Kepala BP Batam sekaligus Wali Kota Batam, Amsakar Achmad, menegaskan bahwa ketersediaan infrastruktur yang andal merupakan kunci utama dalam menarik investasi teknologi skala internasional.
Integrasi antara ketersediaan lahan, keandalan pasokan energi, serta kepastian hukum menjadikan Batam sebagai kawasan yang sangat kompetitif di kancah regional.
“BP Batam berkomitmen penuh menghadirkan iklim investasi yang kondusif melalui percepatan perizinan dan penyediaan infrastruktur pendukung yang terintegrasi. Kehadiran proyek pusat data berskala raksasa ini menjadi bukti nyata bahwa Batam siap menjelma menjadi pusat teknologi digital dunia,” ujar Amsakar.
Sementara itu, Chief Executive Officer (CEO) DayOne, Jamie Khoo, mengungkapkan bahwa ekspansi di wilayah Batam merupakan bagian integral dari strategi perusahaan untuk membangun platform infrastruktur digital terkemuka di Asia.
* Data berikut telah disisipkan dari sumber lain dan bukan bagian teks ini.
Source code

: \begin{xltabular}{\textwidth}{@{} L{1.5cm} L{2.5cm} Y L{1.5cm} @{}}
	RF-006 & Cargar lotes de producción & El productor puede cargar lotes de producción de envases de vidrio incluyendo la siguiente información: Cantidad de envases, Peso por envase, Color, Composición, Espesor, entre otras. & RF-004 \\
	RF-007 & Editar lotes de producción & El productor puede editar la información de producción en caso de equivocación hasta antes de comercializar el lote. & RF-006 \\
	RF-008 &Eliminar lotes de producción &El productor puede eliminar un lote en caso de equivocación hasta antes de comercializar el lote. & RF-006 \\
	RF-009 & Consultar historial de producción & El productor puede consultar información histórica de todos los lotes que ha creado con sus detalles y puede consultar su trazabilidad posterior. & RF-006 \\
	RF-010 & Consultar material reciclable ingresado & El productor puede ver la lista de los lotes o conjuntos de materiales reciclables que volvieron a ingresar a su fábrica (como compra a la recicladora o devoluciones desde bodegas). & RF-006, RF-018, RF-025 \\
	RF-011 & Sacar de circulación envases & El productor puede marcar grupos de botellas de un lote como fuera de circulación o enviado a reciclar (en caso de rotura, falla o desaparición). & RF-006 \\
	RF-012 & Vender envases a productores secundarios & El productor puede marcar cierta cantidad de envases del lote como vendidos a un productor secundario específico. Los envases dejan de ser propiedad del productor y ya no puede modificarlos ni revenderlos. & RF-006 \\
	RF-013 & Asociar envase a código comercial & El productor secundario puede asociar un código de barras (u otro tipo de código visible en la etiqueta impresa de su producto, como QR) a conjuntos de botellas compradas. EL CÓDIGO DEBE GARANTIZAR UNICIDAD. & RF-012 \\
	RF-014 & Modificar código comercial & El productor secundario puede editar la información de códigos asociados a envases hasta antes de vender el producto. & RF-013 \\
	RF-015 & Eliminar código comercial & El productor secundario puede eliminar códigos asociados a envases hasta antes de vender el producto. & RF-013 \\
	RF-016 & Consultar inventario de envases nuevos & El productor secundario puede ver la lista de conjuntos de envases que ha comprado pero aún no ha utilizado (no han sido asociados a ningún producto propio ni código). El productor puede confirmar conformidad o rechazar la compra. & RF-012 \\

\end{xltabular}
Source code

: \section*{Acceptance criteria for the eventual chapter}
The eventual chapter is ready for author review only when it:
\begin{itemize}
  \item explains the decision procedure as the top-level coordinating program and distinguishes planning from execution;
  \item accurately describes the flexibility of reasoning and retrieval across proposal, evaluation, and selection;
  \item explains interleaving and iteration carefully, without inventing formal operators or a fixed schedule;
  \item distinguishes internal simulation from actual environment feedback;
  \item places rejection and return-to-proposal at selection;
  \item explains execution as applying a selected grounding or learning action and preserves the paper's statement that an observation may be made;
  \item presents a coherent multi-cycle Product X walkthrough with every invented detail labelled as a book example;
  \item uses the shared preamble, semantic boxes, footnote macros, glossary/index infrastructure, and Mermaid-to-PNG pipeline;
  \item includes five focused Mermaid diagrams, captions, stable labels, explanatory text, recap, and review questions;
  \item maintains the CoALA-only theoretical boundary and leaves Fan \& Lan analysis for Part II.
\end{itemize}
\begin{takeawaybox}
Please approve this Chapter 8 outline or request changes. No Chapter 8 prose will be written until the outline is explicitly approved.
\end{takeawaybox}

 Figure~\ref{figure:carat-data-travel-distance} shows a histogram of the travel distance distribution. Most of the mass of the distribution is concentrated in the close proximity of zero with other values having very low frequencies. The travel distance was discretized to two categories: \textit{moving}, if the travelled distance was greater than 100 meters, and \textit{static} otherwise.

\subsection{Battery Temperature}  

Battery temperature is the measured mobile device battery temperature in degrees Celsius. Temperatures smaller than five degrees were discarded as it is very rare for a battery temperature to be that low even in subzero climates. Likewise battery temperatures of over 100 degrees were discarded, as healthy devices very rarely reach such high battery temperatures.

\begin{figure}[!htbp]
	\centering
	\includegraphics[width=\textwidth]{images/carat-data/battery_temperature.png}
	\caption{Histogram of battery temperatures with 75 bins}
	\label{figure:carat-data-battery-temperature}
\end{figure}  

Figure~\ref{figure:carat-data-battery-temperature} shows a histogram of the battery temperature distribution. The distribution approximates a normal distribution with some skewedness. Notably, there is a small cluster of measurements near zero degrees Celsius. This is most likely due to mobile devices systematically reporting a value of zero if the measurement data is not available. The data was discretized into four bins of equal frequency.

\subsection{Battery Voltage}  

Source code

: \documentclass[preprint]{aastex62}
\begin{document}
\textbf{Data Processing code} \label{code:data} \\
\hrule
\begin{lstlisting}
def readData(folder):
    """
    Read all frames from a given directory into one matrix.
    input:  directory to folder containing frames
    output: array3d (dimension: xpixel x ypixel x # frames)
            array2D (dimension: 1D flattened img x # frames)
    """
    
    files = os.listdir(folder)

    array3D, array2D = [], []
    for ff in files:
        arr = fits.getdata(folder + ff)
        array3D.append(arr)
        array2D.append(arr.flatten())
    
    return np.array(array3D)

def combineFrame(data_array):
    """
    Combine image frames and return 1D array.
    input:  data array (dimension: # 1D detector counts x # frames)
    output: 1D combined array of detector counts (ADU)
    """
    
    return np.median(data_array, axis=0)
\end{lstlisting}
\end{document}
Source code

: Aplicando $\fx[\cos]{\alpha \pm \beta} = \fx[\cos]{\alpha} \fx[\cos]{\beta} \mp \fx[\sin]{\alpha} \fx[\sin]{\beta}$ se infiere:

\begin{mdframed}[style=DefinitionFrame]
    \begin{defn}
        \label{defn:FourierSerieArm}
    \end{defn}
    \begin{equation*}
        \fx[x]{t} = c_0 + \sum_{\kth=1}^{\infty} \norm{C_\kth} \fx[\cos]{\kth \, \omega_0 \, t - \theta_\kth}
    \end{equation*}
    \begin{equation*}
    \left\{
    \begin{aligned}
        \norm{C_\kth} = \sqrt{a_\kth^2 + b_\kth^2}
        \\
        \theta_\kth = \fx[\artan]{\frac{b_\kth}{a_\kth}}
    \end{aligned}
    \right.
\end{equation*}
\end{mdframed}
Pengembangan yang dilakukan secara berkelanjutan, mulai dari kawasan Nongsa hingga Kabil, mencerminkan posisi strategis pulau ini dalam ekosistem bisnis perusahaan.
“Langkah ini juga menjadi bagian dari upaya kami mengembangkan model kerja sama Singapura, Johor, dan Riau (SIJORI) sebagai wadah integrasi pusat data lintas negara di Asia Tenggara. Seiring perluasan operasional, kami terus meningkatkan kapasitas guna menghadirkan layanan data center berkelas dunia yang mampu menjawab kebutuhan komputasi canggih dan layanan awan yang terus meningkat di kawasan Asia Pasifik,” jelas Jamie.
Di kesempatan terpisah, Direktur Utama PLN, Darmawan Prasodjo, menyampaikan bahwa penyediaan tenaga listrik yang stabil dan efisien adalah fondasi utama bagi keberlangsungan industri.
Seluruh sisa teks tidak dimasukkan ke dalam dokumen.